Ein Mann hatte bei der Kantonalen Staatsanwaltschaft für Besondere Aufgaben des Kantons Bern eine Strafanzeige eingereicht. Die Staatsanwaltschaft entschied im April 2025, keine Untersuchung zu eröffnen. Der Mann akzeptierte dies nicht und zog den Fall ans Berner Obergericht weiter.

Das Obergericht wies seine Eingabe im Februar 2026 ab, soweit es überhaupt darauf eintrat. Daraufhin gelangte der Mann ans Bundesgericht und verlangte, dass die Sache doch noch untersucht werde.
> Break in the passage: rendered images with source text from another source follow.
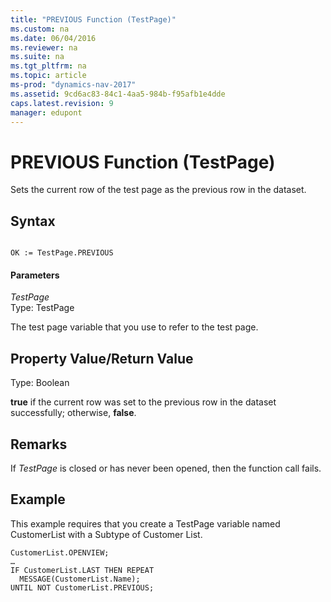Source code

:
 ```yaml
---
title: "PREVIOUS Function (TestPage)"
ms.custom: na
ms.date: 06/04/2016
ms.reviewer: na
ms.suite: na
ms.tgt_pltfrm: na
ms.topic: article
ms-prod: "dynamics-nav-2017"
ms.assetid: 9cd6ac83-84c1-4aa5-984b-f95afb1e4dde
caps.latest.revision: 9
manager: edupont
---
```

# PREVIOUS Function (TestPage)
Sets the current row of the test page as the previous row in the dataset.  
  
## Syntax  
  
```  
  
OK := TestPage.PREVIOUS  
```  
  
#### Parameters  
 *TestPage*  
 Type: TestPage  
  
 The test page variable that you use to refer to the test page.  
  
## Property Value/Return Value  
 Type: Boolean  
  
 **true** if the current row was set to the previous row in the dataset successfully; otherwise, **false**.  
  
## Remarks  
 If *TestPage* is closed or has never been opened, then the function call fails.  
  
## Example  
 This example requires that you create a TestPage variable named CustomerList with a Subtype of Customer List.  
  
```  
CustomerList.OPENVIEW;  
…  
IF CustomerList.LAST THEN REPEAT  
  MESSAGE(CustomerList.Name);  
UNTIL NOT CustomerList.PREVIOUS;  
  
```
Das Bundesgericht trat auf die Eingabe nicht ein. Der Grund: Um eine solche Beschwerde einreichen zu dürfen, muss eine Person einen eigenen zivilrechtlichen Anspruch geltend machen können – also etwa Schadenersatz oder eine andere Forderung gegenüber der beschuldigten Partei. Ein solcher Anspruch stand dem Mann im vorliegenden Fall nicht zu, weshalb er rechtlich nicht berechtigt war, das Verfahren weiterzuziehen.

Die Richter entschieden im vereinfachten Verfahren und beschränkten ihre Begründung auf das Wesentliche. Die Gerichtskosten von 500 Franken wurden dem Mann auferlegt.

Das Bundesgericht hat das Orginalurteil am 07. May 2026 publiziert.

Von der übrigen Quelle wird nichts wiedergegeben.